In Baltimore’s case, DOJ investigators found that rape kits were tested in only 15 percent of cases involving sexual assaults of adult victims between 2010 and 2014. Despite ongoing departmental reforms during this period, federal investigators found this trend did not improve in the following year: Between January and September 2015, BPD detectives requested testing of rape kits in only 16 percent of adult sexual assaults. Had BPD tested more of their rape kits, perhaps more sexual assault could have been prevented: The DOJ “reviewed numerous cases of forcible rapes of women by strangers that presented circumstances suggesting there might be serial rapists involved.” By failing to test 85 percent of their collected rape kits, BPD failed to prevent future assaults by individuals. In testing rape kits, communities have found frequent evidence of serial assault, links to other crimes and even to assaults in other jurisdictions.

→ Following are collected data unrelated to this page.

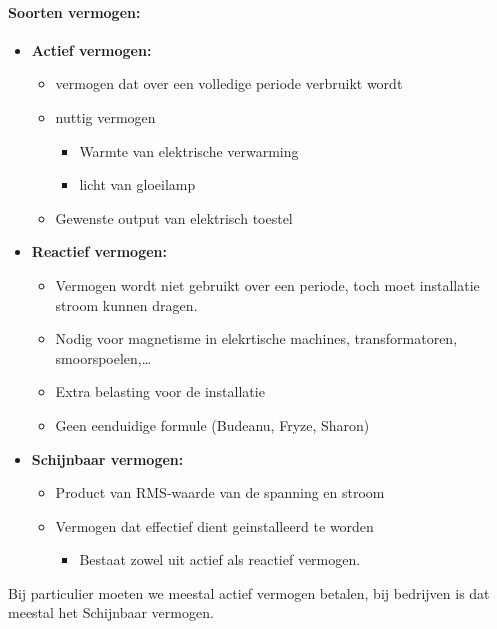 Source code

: \documentclass[12pt]{article}
\begin{document}
\paragraph{Soorten vermogen:}
\begin{itemize}
    \item \textbf{Actief vermogen:}\begin{itemize}
        \item vermogen dat over een volledige periode verbruikt wordt
        \item nuttig vermogen\begin{itemize}
            \item Warmte van elektrische verwarming
            \item licht van gloeilamp
        \end{itemize}
        \item  Gewenste output van elektrisch toestel
    \end{itemize}
\end{itemize}
\begin{itemize}
    \item \textbf{Reactief vermogen:}\begin{itemize}
        \item Vermogen wordt niet gebruikt over een periode, toch moet installatie stroom kunnen dragen.
        \item Nodig voor magnetisme in elekrtische machines, transformatoren, smoorspoelen,\dots
        \item  Extra belasting voor de installatie 
        \item Geen eenduidige formule (Budeanu, Fryze, Sharon)
    \end{itemize}
\end{itemize}
\begin{itemize}
    \item \textbf{Schijnbaar vermogen:}\begin{itemize}
        \item Product van RMS-waarde van de spanning en stroom
        \item Vermogen dat effectief dient geinstalleerd te worden\begin{itemize}
            \item Bestaat zowel uit actief als reactief vermogen.
        \end{itemize}
    \end{itemize}
\end{itemize}
Bij particulier moeten we meestal actief vermogen betalen, bij bedrijven is dat meestal het Schijnbaar vermogen.
\end{document}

The failure to test rape kits is a frequent failing of police departments across the U.S. In 2015, USA Today helmed a project to obtain records from 1,000 of the nation’s 18,000 law enforcement agencies and found that there were at least 70,000 untested rape kits in those 1,000 agencies alone. Where initiatives have sprung up to “end the backlog” and test the rape kits presently just sitting in storage, analysts have found new evidence of the activity of serial rapists. One such study in Ohio found that over 50 percent of rapes examined with the newly tested kits were associated with serial rapists, while Detroit’s effort to address its testing backlog uncovered 21 potential serial rapists within the first 153 kits that were tested.

To discover the percentage of rape kits your law enforcement agency has tested, submit a public records request seeking that information for a specific time period. You may also be able to find your agency’s current rape-kit backlog through USA Today’s database (find on page with the phrase “search police departments”). End the Backlog, a project devoted to achieving the testing of all of the nation’s rape kits, has an Accountability Project with more information about local level work.

Partnership for data quality audits

Even where data is accessible, it can’t be used effectively if it has been collected or maintained in problematic ways. The Justice Department called out BPD’s data collection methods in the area of sexual assault particularly:

We were troubled by the fact that BPD was unable to provide us with responses to our requests for basic data about the victim and suspect population, the incidence and nature of cases of sexual assault reported to and handled by the department, and the incidence of cases of sexual assault involving BPD officers.

An approach which Baltimore used even before the DOJ investigation suggests another method that could be used to evaluate data quality for sexual assault cases.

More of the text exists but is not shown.